Em muitos momentos, o livro me transporta para as minhas próprias memórias e para o presente imediato. É um livro pequeno, contudo não se deixem enganar — a Drª Neusa é potente, é mulher negra, é militante que organiza o seu pensamento e discurso, parindo, desse modo, uma narrativa eloquente. Os depoimentos das pessoas negras em ascensão social contidos no livro são pedagógicos e, nos possibilitam entender a construção teórica que a autora demonstra ao longo do seu estudo. Notamos elementos em comum nos 10 depoimentos apresentados no livro, em que a ascensão do negro no Brasil exigiu uma separação desse individuo com a sua comunidade, o que gerou uma ascensão individual, na qual o afastamento da identidade/comunidade negra é versamente proporcional à aproximação da branquitude (não significando que sejam aceites por parte destes). Constituindo um profundo fosso entre os negros assimilados — os "negros-brancos" —, e os negros. O "negro-branco" que se considera em um patamar acima, utiliza o discurso da democracia racial para condenar e julgar os negros que não se "elevaram na vida". A fratura na comunidade é profunda, pois produz hostilidade e ilusões — crer na aceitação do negro como branco.
Para um leitor não familiarizado com alguns conceitos das ciências sociais (psicologia, psicanálise, sociologia), como foi o meu caso, pode sentir alguma dificuldade que, certamente não atrapalhará na leitura; pelo contrário, pode tornar-se um convite para mais pesquisas e estudos.
Considero que o contato que tive com o livro "Memórias de Plantação", da também psicanalista e artista negra Grada Kilomba, preparou-me para a linguagem do "Tornar-se Negro...", que me pareceu ser um mais academicista. Ambos os livros mergulham em uma temática de busca urgente pelo entendimento e necessidade da construção da negritude. As autoras utilizam método de estudo semelhante: estudo de caso a partir de depoimentos de pessoas que são entrevistadas. Contudo, cada livro tem as suas particularidades e abrem-se singularmente para outros elementos conectados com a busca da negritude.
É um discurso que revolve o emocional do indivíduo negro do começo ao fim, pois trata-se da demonstração de como, nós, sujeitos negros, nos vemos através da lente do branco como modelo, iniciando um teatro identitário, no qual o espelho, o Ideal a ser atingido, é branco. Assim, principia-se o tormento do sujeito negro — ter um Ideal (imposto) inatingível, que resulta em uma ferida na psique do negro, um desequilíbrio contínuo no emocional.

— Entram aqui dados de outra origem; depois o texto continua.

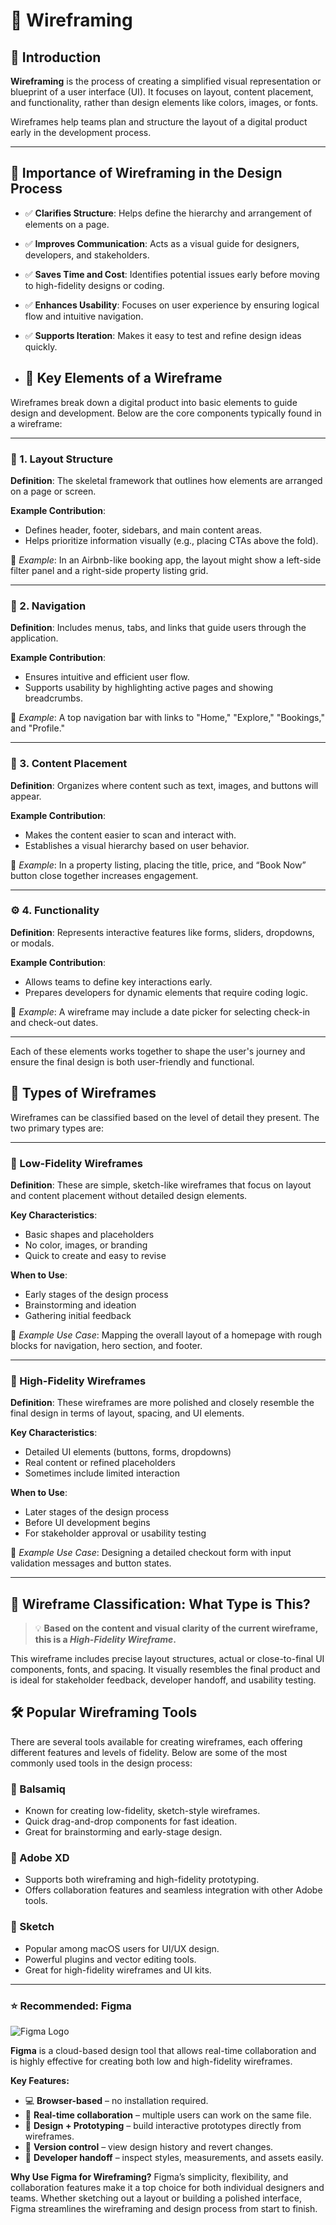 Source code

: 

# 🧩 Wireframing

## 📌 Introduction

**Wireframing** is the process of creating a simplified visual representation or blueprint of a user interface (UI).
It focuses on layout, content placement, and functionality, rather than design elements like colors, images, or fonts.

Wireframes help teams plan and structure the layout of a digital product early in the development process.

---

## 🎯 Importance of Wireframing in the Design Process

- ✅ **Clarifies Structure**: Helps define the hierarchy and arrangement of elements on a page.
- ✅ **Improves Communication**: Acts as a visual guide for designers, developers, and stakeholders.
- ✅ **Saves Time and Cost**: Identifies potential issues early before moving to high-fidelity designs or coding.
- ✅ **Enhances Usability**: Focuses on user experience by ensuring logical flow and intuitive navigation.
- ✅ **Supports Iteration**: Makes it easy to test and refine design ideas quickly.

- ## 🧱 Key Elements of a Wireframe

Wireframes break down a digital product into basic elements to guide design and development. Below are the core components typically found in a wireframe:

---

### 🧭 1. Layout Structure

**Definition**: The skeletal framework that outlines how elements are arranged on a page or screen.

**Example Contribution**:
- Defines header, footer, sidebars, and main content areas.
- Helps prioritize information visually (e.g., placing CTAs above the fold).

📌 *Example*: In an Airbnb-like booking app, the layout might show a left-side filter panel and a right-side property listing grid.

---

### 🔗 2. Navigation

**Definition**: Includes menus, tabs, and links that guide users through the application.

**Example Contribution**:
- Ensures intuitive and efficient user flow.
- Supports usability by highlighting active pages and showing breadcrumbs.

📌 *Example*: A top navigation bar with links to "Home," "Explore," "Bookings," and "Profile."

---

### 📝 3. Content Placement

**Definition**: Organizes where content such as text, images, and buttons will appear.

**Example Contribution**:
- Makes the content easier to scan and interact with.
- Establishes a visual hierarchy based on user behavior.

📌 *Example*: In a property listing, placing the title, price, and “Book Now” button close together increases engagement.

---

### ⚙️ 4. Functionality

**Definition**: Represents interactive features like forms, sliders, dropdowns, or modals.

**Example Contribution**:
- Allows teams to define key interactions early.
- Prepares developers for dynamic elements that require coding logic.

📌 *Example*: A wireframe may include a date picker for selecting check-in and check-out dates.

---

Each of these elements works together to shape the user's journey and ensure the final design is both user-friendly and functional.

## 🧰 Types of Wireframes

Wireframes can be classified based on the level of detail they present. The two primary types are:

---

### 🔹 Low-Fidelity Wireframes

**Definition**: These are simple, sketch-like wireframes that focus on layout and content placement without detailed design elements.

**Key Characteristics**:
- Basic shapes and placeholders
- No color, images, or branding
- Quick to create and easy to revise

**When to Use**:
- Early stages of the design process
- Brainstorming and ideation
- Gathering initial feedback

📌 *Example Use Case*: Mapping the overall layout of a homepage with rough blocks for navigation, hero section, and footer.

---

### 🔸 High-Fidelity Wireframes

**Definition**: These wireframes are more polished and closely resemble the final design in terms of layout, spacing, and UI elements.

**Key Characteristics**:
- Detailed UI elements (buttons, forms, dropdowns)
- Real content or refined placeholders
- Sometimes include limited interaction

**When to Use**:
- Later stages of the design process
- Before UI development begins
- For stakeholder approval or usability testing

📌 *Example Use Case*: Designing a detailed checkout form with input validation messages and button states.

---

## 🧐 Wireframe Classification: What Type is This?

> 💡 **Based on the content and visual clarity of the current wireframe, this is a _High-Fidelity Wireframe_.**

This wireframe includes precise layout structures, actual or close-to-final UI components, fonts, and spacing.
It visually resembles the final product and is ideal for stakeholder feedback, developer handoff, and usability testing.

## 🛠️ Popular Wireframing Tools

There are several tools available for creating wireframes, each offering different features and levels of fidelity. Below are some of the most commonly used tools in the design process:

### 🔹 Balsamiq
- Known for creating low-fidelity, sketch-style wireframes.
- Quick drag-and-drop components for fast ideation.
- Great for brainstorming and early-stage design.

### 🔹 Adobe XD
- Supports both wireframing and high-fidelity prototyping.
- Offers collaboration features and seamless integration with other Adobe tools.

### 🔹 Sketch
- Popular among macOS users for UI/UX design.
- Powerful plugins and vector editing tools.
- Great for high-fidelity wireframes and UI kits.

---

### ⭐ Recommended: **Figma**

![Figma Logo](https://img.shields.io/badge/Figma-Design_Tool-F24E1E?style=flat&logo=figma&logoColor=white)

**Figma** is a cloud-based design tool that allows real-time collaboration and is highly effective for creating both low and high-fidelity wireframes.

**Key Features:**
- 💻 **Browser-based** – no installation required.
- 🤝 **Real-time collaboration** – multiple users can work on the same file.
- 🎨 **Design + Prototyping** – build interactive prototypes directly from wireframes.
- 🔄 **Version control** – view design history and revert changes.
- 💼 **Developer handoff** – inspect styles, measurements, and assets easily.

**Why Use Figma for Wireframing?**
Figma’s simplicity, flexibility, and collaboration features make it a top choice for both individual designers and teams. Whether sketching out a layout or building a 
polished interface, Figma streamlines the wireframing and design process from start to finish.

A ressignificação da perspectiva, valores e referências do negro se faz mais que necessária, configurando-se no reavivamento da sua história, a busca pela construção da sua identidade pautada "(...) a partir da voz de negros que, mais ou menos contratória ou fragilmente, batem-se por construir uma identidade que lhe dê feições próprias, fundada, portanto em seus interesses, transformadora da História — individual e coletiva, social e psicológica."
Esta leitura é um antídoto. Cada página pede reflexão. Sinto que voltarei para esta leitura outras vezes, pois acredito em um processo de transformação contínua. Uma leitura imprescindível para perceber a construção da subjetividade do negro no Brasil.
" Assim, ser negro não é uma condição dada, a priori. É um vir a ser. Ser negro é tornar-se negro."